Shenanigans with Maya's UA is a fun opening too. The mini game of trying to unlock Writing as fast as possible is fun, especially because each turn is many more years in the early game so unlocking it a few turns earlier can be the difference between an extra early GP. The early GPs, especially prophet for enhancing, can open up interesting early choices but even other early GPs can really change your early game (great admirals can cross oceans, great diplomats can give a crucial early alliance, GE gives a wonder, Academies early are relatively huge science).

I also enjoy Japan's kit. Not sure it qualifies as a strategy per se but Japan is such an interesting web of interconnected perks around experience, war, and culture that it feels like you're playing the game differently with them.
 
I'll also add some others:

America early wonder hoarding is a fun opening strategy. Their tile purchase = production kit can net you most of the Ancient era wonders even on deity.
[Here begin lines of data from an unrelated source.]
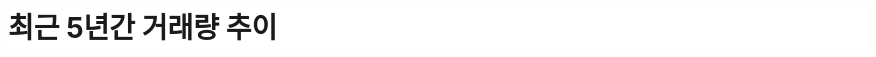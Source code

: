 # 최근 5년간 거래량 추이


<div style="width:100%;">
    <canvas id="deal_progress" height="200"></canvas>
</div>

<script>
new Chart(document.getElementById("deal_progress"), {
    type: 'line',
    data: {
        labels: ['201510','201511','201512','201601','201602','201603','201604','201605','201606','201607','201608','201609','201610','201611','201612','201701','201702','201703','201704','201705','201706','201707','201708','201709','201710','201711','201712','201801','201802','201803','201804','201805','201806','201807','201808','201809','201810','201811','201812','201901','201902','201903','201904','201905','201906','201907','201908','201909','201910','201911','201912','202001','202002','202003','202004','202005','202006','202007','202008','202009','202010'],
        datasets: [{
            label: '매매',
            pointRadius: 1,
            data: [0, 0, 0, 0, 0, 0, 50, 21, 18, 18, 12, 5, 12, 10, 15, 20, 14, 21, 23, 24, 20, 52, 67, 45, 37, 24, 23, 15, 15, 20, 5, 13, 14, 9, 9, 11, 12, 8, 10, 10, 12, 57, 31, 22, 57, 66, 22, 14, 22, 9, 14, 18, 23, 22, 34, 46, 73, 65, 44, 41, 13],
            borderColor: "rgba(255, 201, 14, 1)",
            backgroundColor: "rgba(255, 201, 14, 0.5)",
            fill: false,
            lineTension: 0
        },{
            label: '전월세',
            pointRadius: 1,
            data: [0, 0, 1, 0, 0, 3, 10, 7, 3, 9, 10, 4, 3, 4, 8, 11, 22, 22, 24, 27, 27, 39, 34, 44, 31, 45, 27, 26, 25, 28, 10, 16, 15, 9, 11, 13, 13, 13, 16, 20, 9, 15, 15, 21, 20, 30, 31, 21, 26, 33, 23, 18, 31, 17, 20, 18, 36, 56, 62, 63, 15],
            borderColor: "rgba(0, 141, 185, 1)",
            backgroundColor: "rgba(0, 141, 185, 0.5)",
            fill: false,
            lineTension: 0
        }
        ]
    },
    options: {
        responsive: true,
        title: {
            display: false
        },
        tooltips: {
            mode: 'index',
            intersect: false
        },
        hover: {
            mode: 'nearest',
            intersect: true
        },
        scales: {
            xAxes: [{
                display: true,
                scaleLabel: {
                    display: true,
                    labelString: '년/월'
                }
            }],
            yAxes: [{
                display: true,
It helps a lot if the luxuries you have come on line early and don't force you to stray from techs with wonders (mining luxes might be the best for this) so that you can sell them for more gold=production. Timing your tech path and policies takes some practice but it's fun when it comes together!

Shenanigans with Maya's UA is a fun opening too. The mini game of trying to unlock Writing as fast as possible is fun, especially because each turn is many more years in the early game so unlocking it a few turns earlier can be the difference between an extra early GP. The early GPs, especially prophet for enhancing, can open up interesting early choices but even other early GPs can really change your early game (great admirals can cross oceans, great diplomats can give a crucial early alliance, GE gives a wonder, Academies early are relatively huge science).

I also enjoy Japan's kit. Not sure it qualifies as a strategy per se but Japan is such an interesting web of interconnected perks around experience, war, and culture that it feels like you're playing the game differently with them.
On a similar note to America (easier and probably not that unusual) you can go egypt with raging barbs and get all the production in your capital.